Return every line of the data below that includes the string "step".
── Task material ──
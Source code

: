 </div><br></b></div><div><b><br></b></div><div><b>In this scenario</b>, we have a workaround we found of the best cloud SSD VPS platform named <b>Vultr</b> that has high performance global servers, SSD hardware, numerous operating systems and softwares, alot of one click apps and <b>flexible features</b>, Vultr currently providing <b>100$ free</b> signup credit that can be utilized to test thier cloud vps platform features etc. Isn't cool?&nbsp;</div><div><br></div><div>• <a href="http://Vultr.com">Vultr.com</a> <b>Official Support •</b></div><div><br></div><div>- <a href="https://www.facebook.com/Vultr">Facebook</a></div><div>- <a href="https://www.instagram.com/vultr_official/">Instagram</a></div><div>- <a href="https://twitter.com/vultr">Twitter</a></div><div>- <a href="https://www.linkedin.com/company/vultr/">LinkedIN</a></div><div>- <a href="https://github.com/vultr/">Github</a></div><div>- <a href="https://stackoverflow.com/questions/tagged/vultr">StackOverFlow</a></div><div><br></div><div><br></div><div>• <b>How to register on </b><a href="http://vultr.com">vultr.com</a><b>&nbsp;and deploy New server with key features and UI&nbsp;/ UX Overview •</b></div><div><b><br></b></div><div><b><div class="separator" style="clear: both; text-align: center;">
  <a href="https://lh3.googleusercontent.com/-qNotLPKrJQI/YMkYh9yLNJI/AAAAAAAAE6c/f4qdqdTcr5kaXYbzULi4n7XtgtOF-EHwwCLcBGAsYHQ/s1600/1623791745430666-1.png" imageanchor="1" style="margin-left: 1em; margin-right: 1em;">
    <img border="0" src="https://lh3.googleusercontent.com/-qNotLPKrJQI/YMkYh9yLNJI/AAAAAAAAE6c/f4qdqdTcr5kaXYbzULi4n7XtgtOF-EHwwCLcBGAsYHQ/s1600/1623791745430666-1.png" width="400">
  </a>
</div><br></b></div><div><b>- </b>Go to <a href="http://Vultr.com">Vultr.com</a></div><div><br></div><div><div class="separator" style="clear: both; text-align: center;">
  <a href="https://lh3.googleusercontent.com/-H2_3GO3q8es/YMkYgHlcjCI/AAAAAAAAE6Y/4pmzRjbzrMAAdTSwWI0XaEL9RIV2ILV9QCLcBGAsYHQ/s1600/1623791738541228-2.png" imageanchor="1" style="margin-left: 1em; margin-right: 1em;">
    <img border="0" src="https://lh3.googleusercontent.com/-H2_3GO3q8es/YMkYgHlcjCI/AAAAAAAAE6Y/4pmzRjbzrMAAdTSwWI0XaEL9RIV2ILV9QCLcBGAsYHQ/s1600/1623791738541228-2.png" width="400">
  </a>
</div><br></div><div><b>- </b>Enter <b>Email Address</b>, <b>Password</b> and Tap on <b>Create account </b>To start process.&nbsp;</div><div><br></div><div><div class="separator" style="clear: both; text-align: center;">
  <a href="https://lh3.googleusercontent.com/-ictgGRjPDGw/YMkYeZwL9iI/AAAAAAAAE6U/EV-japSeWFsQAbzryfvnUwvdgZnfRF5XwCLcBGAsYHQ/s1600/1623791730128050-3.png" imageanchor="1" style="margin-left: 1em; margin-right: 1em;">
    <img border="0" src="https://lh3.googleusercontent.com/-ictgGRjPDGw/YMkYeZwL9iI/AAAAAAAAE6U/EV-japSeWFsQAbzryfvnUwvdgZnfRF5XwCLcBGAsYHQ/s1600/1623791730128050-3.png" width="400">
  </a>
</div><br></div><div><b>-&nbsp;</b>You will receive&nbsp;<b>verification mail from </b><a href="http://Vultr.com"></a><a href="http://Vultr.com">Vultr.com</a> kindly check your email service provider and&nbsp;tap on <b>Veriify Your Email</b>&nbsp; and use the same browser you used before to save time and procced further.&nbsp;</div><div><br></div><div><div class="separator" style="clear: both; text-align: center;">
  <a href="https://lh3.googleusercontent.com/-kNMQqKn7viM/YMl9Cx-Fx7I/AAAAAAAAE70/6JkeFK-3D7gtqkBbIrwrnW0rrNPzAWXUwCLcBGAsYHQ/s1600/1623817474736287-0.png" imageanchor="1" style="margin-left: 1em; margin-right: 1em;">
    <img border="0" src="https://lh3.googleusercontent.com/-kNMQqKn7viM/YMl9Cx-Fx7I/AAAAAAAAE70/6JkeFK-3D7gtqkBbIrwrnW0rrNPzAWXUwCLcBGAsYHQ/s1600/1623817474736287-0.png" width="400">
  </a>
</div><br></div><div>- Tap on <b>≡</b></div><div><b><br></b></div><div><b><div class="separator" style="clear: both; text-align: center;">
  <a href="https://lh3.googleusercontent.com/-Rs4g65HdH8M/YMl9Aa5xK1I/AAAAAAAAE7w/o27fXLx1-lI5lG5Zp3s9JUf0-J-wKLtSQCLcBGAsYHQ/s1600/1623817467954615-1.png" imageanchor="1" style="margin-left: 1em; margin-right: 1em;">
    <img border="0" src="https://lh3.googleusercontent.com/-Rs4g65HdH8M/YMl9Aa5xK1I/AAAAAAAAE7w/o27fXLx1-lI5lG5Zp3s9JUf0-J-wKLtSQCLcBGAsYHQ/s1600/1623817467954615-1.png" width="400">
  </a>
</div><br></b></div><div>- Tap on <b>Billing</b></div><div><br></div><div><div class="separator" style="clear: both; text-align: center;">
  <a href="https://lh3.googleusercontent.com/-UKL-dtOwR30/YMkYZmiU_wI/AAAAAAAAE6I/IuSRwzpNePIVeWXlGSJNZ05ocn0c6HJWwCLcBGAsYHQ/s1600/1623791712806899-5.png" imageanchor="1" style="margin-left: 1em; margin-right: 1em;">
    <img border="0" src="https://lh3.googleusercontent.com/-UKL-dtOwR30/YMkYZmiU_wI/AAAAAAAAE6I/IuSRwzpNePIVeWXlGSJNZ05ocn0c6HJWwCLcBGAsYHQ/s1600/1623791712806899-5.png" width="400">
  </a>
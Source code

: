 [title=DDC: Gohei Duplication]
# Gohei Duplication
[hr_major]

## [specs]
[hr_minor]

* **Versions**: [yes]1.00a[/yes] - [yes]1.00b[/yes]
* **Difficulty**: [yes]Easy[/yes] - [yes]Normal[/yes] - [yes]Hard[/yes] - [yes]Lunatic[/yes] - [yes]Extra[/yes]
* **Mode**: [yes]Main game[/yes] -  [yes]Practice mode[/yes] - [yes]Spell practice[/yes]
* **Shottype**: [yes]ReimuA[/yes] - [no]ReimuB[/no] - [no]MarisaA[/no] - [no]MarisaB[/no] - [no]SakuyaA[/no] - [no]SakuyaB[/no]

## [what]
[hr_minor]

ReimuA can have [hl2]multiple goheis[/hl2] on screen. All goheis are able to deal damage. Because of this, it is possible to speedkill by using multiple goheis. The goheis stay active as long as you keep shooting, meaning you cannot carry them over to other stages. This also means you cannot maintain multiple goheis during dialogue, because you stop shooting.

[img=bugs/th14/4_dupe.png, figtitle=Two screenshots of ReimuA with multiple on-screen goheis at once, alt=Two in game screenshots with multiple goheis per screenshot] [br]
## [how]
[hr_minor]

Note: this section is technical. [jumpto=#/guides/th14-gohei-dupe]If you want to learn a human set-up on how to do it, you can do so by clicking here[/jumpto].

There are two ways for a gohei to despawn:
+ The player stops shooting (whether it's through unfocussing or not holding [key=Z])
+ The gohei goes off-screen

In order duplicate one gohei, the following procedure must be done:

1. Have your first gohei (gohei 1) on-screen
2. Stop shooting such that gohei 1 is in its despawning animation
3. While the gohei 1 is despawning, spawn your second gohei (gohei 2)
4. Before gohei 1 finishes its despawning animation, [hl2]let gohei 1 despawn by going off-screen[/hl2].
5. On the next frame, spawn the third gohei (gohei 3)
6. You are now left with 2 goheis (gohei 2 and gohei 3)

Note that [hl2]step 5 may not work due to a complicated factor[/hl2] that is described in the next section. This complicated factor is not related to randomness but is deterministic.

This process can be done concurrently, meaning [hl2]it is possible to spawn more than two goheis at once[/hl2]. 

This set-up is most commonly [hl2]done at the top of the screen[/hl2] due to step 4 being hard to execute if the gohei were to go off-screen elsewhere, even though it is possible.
───
• _Your response_
Note that [hl2]step 5 may not work due to a complicated factor[/hl2] that is described in the next section. This complicated factor is not related to randomness but is deterministic.
This set-up is most commonly [hl2]done at the top of the screen[/hl2] due to step 4 being hard to execute if the gohei were to go off-screen elsewhere, even though it is possible.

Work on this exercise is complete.